→ TASK DETAILS
Collect all lines from the records below that include the word "tooling".

Saved data entries:

== Segment start ==

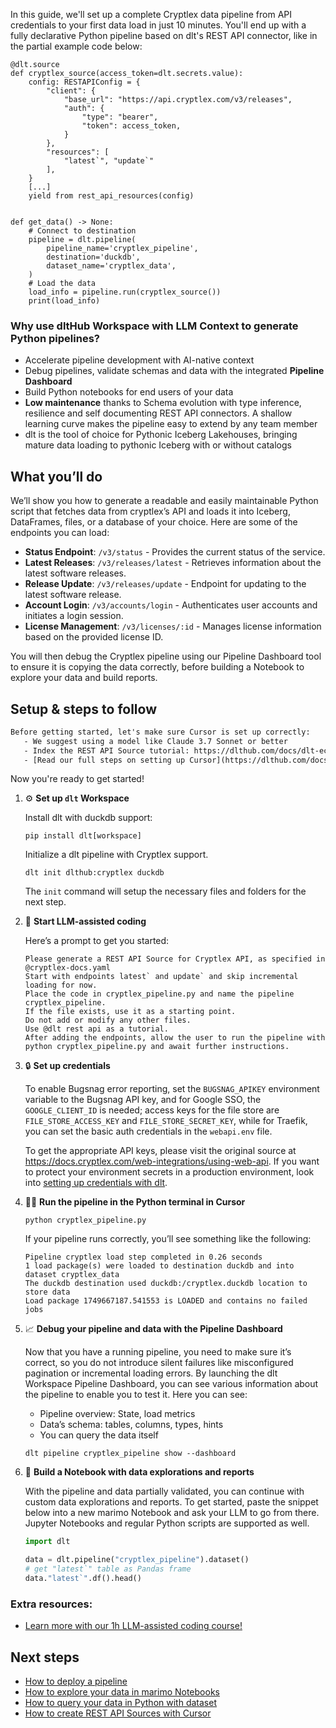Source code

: In this guide, we'll set up a complete Cryptlex data pipeline from API credentials to your first data load in just 10 minutes. You'll end up with a fully declarative Python pipeline based on dlt's REST API connector, like in the partial example code below:

```python-outcome
@dlt.source
def cryptlex_source(access_token=dlt.secrets.value):
    config: RESTAPIConfig = {
        "client": {
            "base_url": "https://api.cryptlex.com/v3/releases",
            "auth": {
                "type": "bearer",
                "token": access_token,
            }
        },
        "resources": [
            "latest`", "update`"
        ],
    }
    [...]
    yield from rest_api_resources(config)


def get_data() -> None:
    # Connect to destination
    pipeline = dlt.pipeline(
        pipeline_name='cryptlex_pipeline',
        destination='duckdb',
        dataset_name='cryptlex_data', 
    )
    # Load the data
    load_info = pipeline.run(cryptlex_source())
    print(load_info) 
```

### Why use dltHub Workspace with LLM Context to generate Python pipelines?

- Accelerate pipeline development with AI-native context
- Debug pipelines, validate schemas and data with the integrated **Pipeline Dashboard**
- Build Python notebooks for end users of your data
- **Low maintenance** thanks to Schema evolution with type inference, resilience and self documenting REST API connectors. A shallow learning curve makes the pipeline easy to extend by any team member
- dlt is the tool of choice for Pythonic Iceberg Lakehouses, bringing mature data loading to pythonic Iceberg with or without catalogs

## What you’ll do

We’ll show you how to generate a readable and easily maintainable Python script that fetches data from cryptlex’s API and loads it into Iceberg, DataFrames, files, or a database of your choice. Here are some of the endpoints you can load:

- **Status Endpoint**: `/v3/status` - Provides the current status of the service.
- **Latest Releases**: `/v3/releases/latest` - Retrieves information about the latest software releases.
- **Release Update**: `/v3/releases/update` - Endpoint for updating to the latest software release.
- **Account Login**: `/v3/accounts/login` - Authenticates user accounts and initiates a login session.
- **License Management**: `/v3/licenses/:id` - Manages license information based on the provided license ID.

You will then debug the Cryptlex pipeline using our Pipeline Dashboard tool to ensure it is copying the data correctly, before building a Notebook to explore your data and build reports.

## Setup & steps to follow

```default
Before getting started, let's make sure Cursor is set up correctly:
   - We suggest using a model like Claude 3.7 Sonnet or better
   - Index the REST API Source tutorial: https://dlthub.com/docs/dlt-ecosystem/verified-sources/rest_api/ and add it to context as **@dlt rest api**
   - [Read our full steps on setting up Cursor](https://dlthub.com/docs/dlt-ecosystem/llm-tooling/cursor-restapi#23-configuring-cursor-with-documentation)
```

Now you're ready to get started!

1. ⚙️ **Set up `dlt` Workspace**
    
    Install dlt with duckdb support:
    ```shell
    pip install dlt[workspace]
    ```

    Initialize a dlt pipeline with Cryptlex support.
    ```shell
    dlt init dlthub:cryptlex duckdb
    ```

    The `init` command will setup the necessary files and folders for the next step.
    
2. 🤠 **Start LLM-assisted coding**
    
    Here’s a prompt to get you started:
    
    ```prompt
    Please generate a REST API Source for Cryptlex API, as specified in @cryptlex-docs.yaml 
    Start with endpoints latest` and update` and skip incremental loading for now. 
    Place the code in cryptlex_pipeline.py and name the pipeline cryptlex_pipeline. 
    If the file exists, use it as a starting point. 
    Do not add or modify any other files. 
    Use @dlt rest api as a tutorial. 
    After adding the endpoints, allow the user to run the pipeline with python cryptlex_pipeline.py and await further instructions.
    ```

    
3. 🔒 **Set up credentials** 
    
    To enable Bugsnag error reporting, set the `BUGSNAG_APIKEY` environment variable to the Bugsnag API key, and for Google SSO, the `GOOGLE_CLIENT_ID` is needed; access keys for the file store are `FILE_STORE_ACCESS_KEY` and `FILE_STORE_SECRET_KEY`, while for Traefik, you can set the basic auth credentials in the `webapi.env` file.
    
    To get the appropriate API keys, please visit the original source at https://docs.cryptlex.com/web-integrations/using-web-api.
    If you want to protect your environment secrets in a production environment, look into [setting up credentials with dlt](https://dlthub.com/docs/walkthroughs/add_credentials).
    
4. 🏃‍♀️ **Run the pipeline in the Python terminal in Cursor**
    
    ```shell
    python cryptlex_pipeline.py
    ```
    
    If your pipeline runs correctly, you’ll see something like the following:
    
    ```shell
    Pipeline cryptlex load step completed in 0.26 seconds
    1 load package(s) were loaded to destination duckdb and into dataset cryptlex_data
    The duckdb destination used duckdb:/cryptlex.duckdb location to store data
    Load package 1749667187.541553 is LOADED and contains no failed jobs
    ```
    
5. 📈 **Debug your pipeline and data with the Pipeline Dashboard**

    Now that you have a running pipeline, you need to make sure it’s correct, so you do not introduce silent failures like misconfigured pagination or incremental loading errors. By launching the dlt Workspace Pipeline Dashboard, you can see various information about the pipeline to enable you to test it. Here you can see:
    - Pipeline overview: State, load metrics
    - Data’s schema: tables, columns, types, hints
    - You can query the data itself
    
    ```shell
    dlt pipeline cryptlex_pipeline show --dashboard
    ```
    
6. 🐍 **Build a Notebook with data explorations and reports**

    With the pipeline and data partially validated, you can continue with custom data explorations and reports. To get started, paste the snippet below into a new marimo Notebook and ask your LLM to go from there. Jupyter Notebooks and regular Python scripts are supported as well.

    
    ```python
    import dlt

   data = dlt.pipeline("cryptlex_pipeline").dataset()
   # get "latest`" table as Pandas frame
   data."latest`".df().head()
    ```

### Extra resources:

- [Learn more with our 1h LLM-assisted coding course!](https://www.youtube.com/watch?v=GGid70rnJuM)

## Next steps

- [How to deploy a pipeline](https://dlthub.com/docs/walkthroughs/deploy-a-pipeline)
- [How to explore your data in marimo Notebooks](https://dlthub.com/docs/general-usage/dataset-access/marimo)
- [How to query your data in Python with dataset](https://dlthub.com/docs/general-usage/dataset-access/dataset)
- [How to create REST API Sources with Cursor](https://dlthub.com/docs/dlt-ecosystem/llm-tooling/cursor-restapi)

== Segment end ==

→ EXERCISE RESPONSE
   - [Read our full steps on setting up Cursor](https://dlthub.com/docs/dlt-ecosystem/llm-tooling/cursor-restapi#23-configuring-cursor-with-documentation)
- [How to create REST API Sources with Cursor](https://dlthub.com/docs/dlt-ecosystem/llm-tooling/cursor-restapi)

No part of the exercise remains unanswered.